N.C. SWAT Team Still Uses 'Flash Bang' Devices


In the two weeks since Officer Fred Thornton was killed by a flash-bang device, Charlotte-Mecklenburg police have been intentionally quiet about the circumstances surrounding his death.

But despite a second unintentional flash-bang detonation -- this one involving an officer who was injured this week in Texas -- Charlotte's Fraternal Order of Police, which represents more than 1,000 local officers -- said the SWAT team is still using them.

“They have used them since this incident, and they've never had an issue with them,” said Randy Hagler with the Fraternal Order of Police.

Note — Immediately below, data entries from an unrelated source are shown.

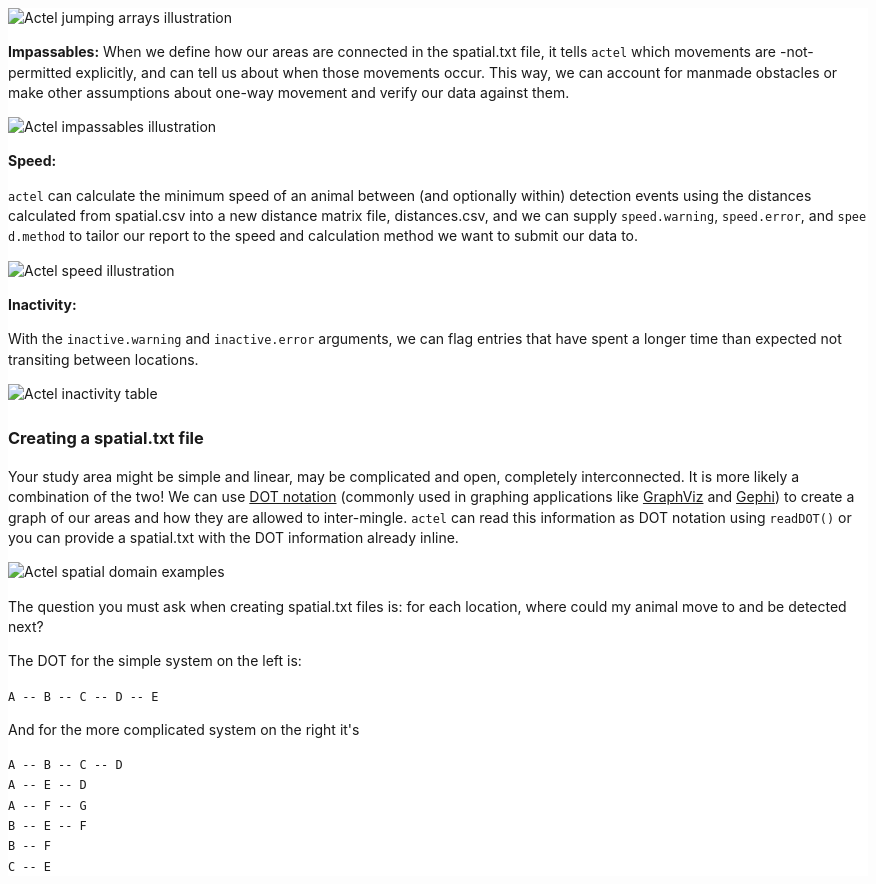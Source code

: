 ![Actel jumping arrays illustration](../Resources/actel_checks_jumping_arrays.png)

**Impassables:**
When we define how our areas are connected in the spatial.txt file, it tells `actel` which movements are -not- permitted explicitly, and can tell us about when those movements occur. This way, we can account for manmade obstacles or make other assumptions about one-way movement and verify our data against them.

![Actel impassables illustration](../Resources/actel_checks_impassables.png)

**Speed:**

`actel` can calculate the minimum speed of an animal between (and optionally within) detection events using the distances calculated from spatial.csv into a new distance matrix file, distances.csv, and we can supply `speed.warning`, `speed.error`, and `speed.method` to tailor our report to the speed and calculation method we want to submit our data to.

![Actel speed illustration](../Resources/actel_checks_speed.png)


**Inactivity:**

With the `inactive.warning` and `inactive.error` arguments, we can flag entries that have spent a longer time than expected not transiting between locations.

![Actel inactivity table](../Resources/actel_checks_inactivity.png)


### Creating a spatial.txt file

Your study area might be simple and linear, may be complicated and open, completely interconnected. It is more likely a combination of the two! We can use [DOT notation](https://graphs.grevian.org/example) (commonly used in graphing applications like [GraphViz](https://graphviz.org/doc/info/lang.html) and [Gephi](https://gephi.org/users/supported-graph-formats/graphviz-dot-format/)) to create a graph of our areas and how they are allowed to inter-mingle. `actel` can read this information as DOT notation using `readDOT()` or you can provide a spatial.txt with the DOT information already inline.

![Actel spatial domain examples](../Resources/actel_spatial_txt.png)

The question you must ask when creating spatial.txt files is: for each location, where could my animal move to and be detected next?


The DOT for the simple system on the left is: 

```
A -- B -- C -- D -- E
```


And for the more complicated system on the right it's
```
A -- B -- C -- D
A -- E -- D
A -- F -- G
B -- E -- F
B -- F
C -- E 
```
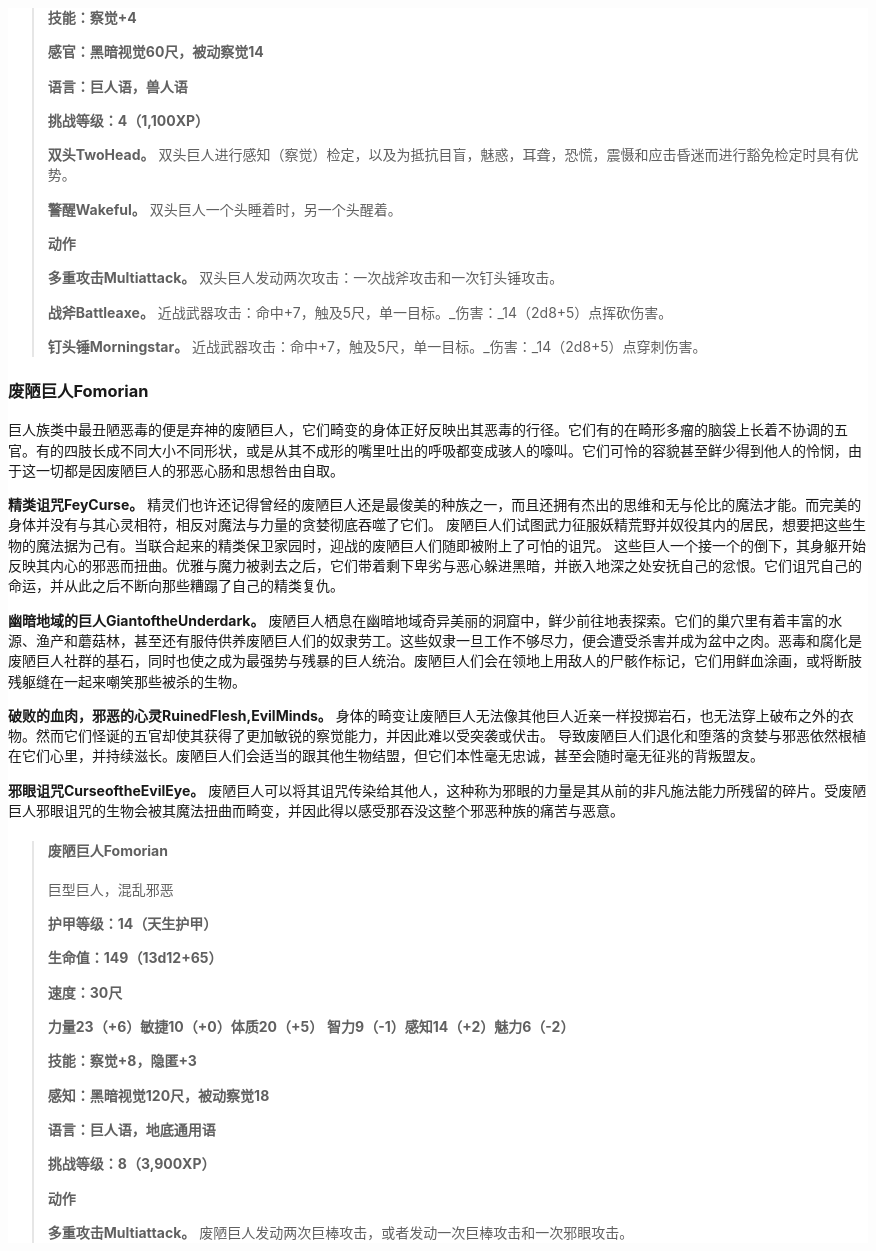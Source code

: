 > **技能：察觉+4**
>
> **感官：黑暗视觉60尺，被动察觉14**
>
> **语言：巨人语，兽人语**
>
> **挑战等级：4（1,100XP）**
>
> **双头TwoHead。** 双头巨人进行感知（察觉）检定，以及为抵抗目盲，魅惑，耳聋，恐慌，震慑和应击昏迷而进行豁免检定时具有优势。
>
> **警醒Wakeful。** 双头巨人一个头睡着时，另一个头醒着。
>
> **动作**
>
> **多重攻击Multiattack。** 双头巨人发动两次攻击：一次战斧攻击和一次钉头锤攻击。
>
> **战斧Battleaxe。** 近战武器攻击：命中+7，触及5尺，单一目标。_伤害：_14（2d8+5）点挥砍伤害。
>
> **钉头锤Morningstar。** 近战武器攻击：命中+7，触及5尺，单一目标。_伤害：_14（2d8+5）点穿刺伤害。

### 废陋巨人Fomorian

巨人族类中最丑陋恶毒的便是弃神的废陋巨人，它们畸变的身体正好反映出其恶毒的行径。它们有的在畸形多瘤的脑袋上长着不协调的五官。有的四肢长成不同大小不同形状，或是从其不成形的嘴里吐出的呼吸都变成骇人的嚎叫。它们可怜的容貌甚至鲜少得到他人的怜悯，由于这一切都是因废陋巨人的邪恶心肠和思想咎由自取。

**精类诅咒FeyCurse。** 精灵们也许还记得曾经的废陋巨人还是最俊美的种族之一，而且还拥有杰出的思维和无与伦比的魔法才能。而完美的身体并没有与其心灵相符，相反对魔法与力量的贪婪彻底吞噬了它们。
废陋巨人们试图武力征服妖精荒野并奴役其内的居民，想要把这些生物的魔法据为己有。当联合起来的精类保卫家园时，迎战的废陋巨人们随即被附上了可怕的诅咒。
这些巨人一个接一个的倒下，其身躯开始反映其内心的邪恶而扭曲。优雅与魔力被剥去之后，它们带着剩下卑劣与恶心躲进黑暗，并嵌入地深之处安抚自己的忿恨。它们诅咒自己的命运，并从此之后不断向那些糟蹋了自己的精类复仇。

**幽暗地域的巨人GiantoftheUnderdark。** 废陋巨人栖息在幽暗地域奇异美丽的洞窟中，鲜少前往地表探索。它们的巢穴里有着丰富的水源、渔产和蘑菇林，甚至还有服侍供养废陋巨人们的奴隶劳工。这些奴隶一旦工作不够尽力，便会遭受杀害并成为盆中之肉。恶毒和腐化是废陋巨人社群的基石，同时也使之成为最强势与残暴的巨人统治。废陋巨人们会在领地上用敌人的尸骸作标记，它们用鲜血涂画，或将断肢残躯缝在一起来嘲笑那些被杀的生物。

**破败的血肉，邪恶的心灵RuinedFlesh,EvilMinds。** 身体的畸变让废陋巨人无法像其他巨人近亲一样投掷岩石，也无法穿上破布之外的衣物。然而它们怪诞的五官却使其获得了更加敏锐的察觉能力，并因此难以受突袭或伏击。
导致废陋巨人们退化和堕落的贪婪与邪恶依然根植在它们心里，并持续滋长。废陋巨人们会适当的跟其他生物结盟，但它们本性毫无忠诚，甚至会随时毫无征兆的背叛盟友。

**邪眼诅咒CurseoftheEvilEye。** 废陋巨人可以将其诅咒传染给其他人，这种称为邪眼的力量是其从前的非凡施法能力所残留的碎片。受废陋巨人邪眼诅咒的生物会被其魔法扭曲而畸变，并因此得以感受那吞没这整个邪恶种族的痛苦与恶意。

> #### 废陋巨人Fomorian
>
> 巨型巨人，混乱邪恶
>
> **护甲等级：14（天生护甲）**
>
> **生命值：149（13d12+65）**
>
> **速度：30尺**
>
> **力量23（+6）敏捷10（+0）体质20（+5）**
> **智力9（-1）感知14（+2）魅力6（-2）**
>
> **技能：察觉+8，隐匿+3**
>
> **感知：黑暗视觉120尺，被动察觉18**
>
> **语言：巨人语，地底通用语**
>
> **挑战等级：8（3,900XP）**
>
> **动作**
>
> **多重攻击Multiattack。** 废陋巨人发动两次巨棒攻击，或者发动一次巨棒攻击和一次邪眼攻击。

Hagler said he's talked with SWAT team members in Charlotte who think the flash-bang devices they carry are safe, despite the explosion that killed Thornton.

“I don’t think they public should be concerned that the police department is using defective equipment, because they wouldn't put those officers in that circumstance if they thought that's what it was,” Hagler said.

In response to Channel 9’s questions, the department acknowledged it has put no new restrictions on SWAT officers using the flash-bang devices, saying "there have been no changes to the directives or policies as a result of the accident."

Multiple sources have indicated to Channel 9 that the detonation that killed Thornton may have involved some sort of human error rather than a malfunction in the device.

Police would not comment on that, saying they won't know exactly what happened until an OSHA investigation is complete. OSHA said the investigation is ongoing.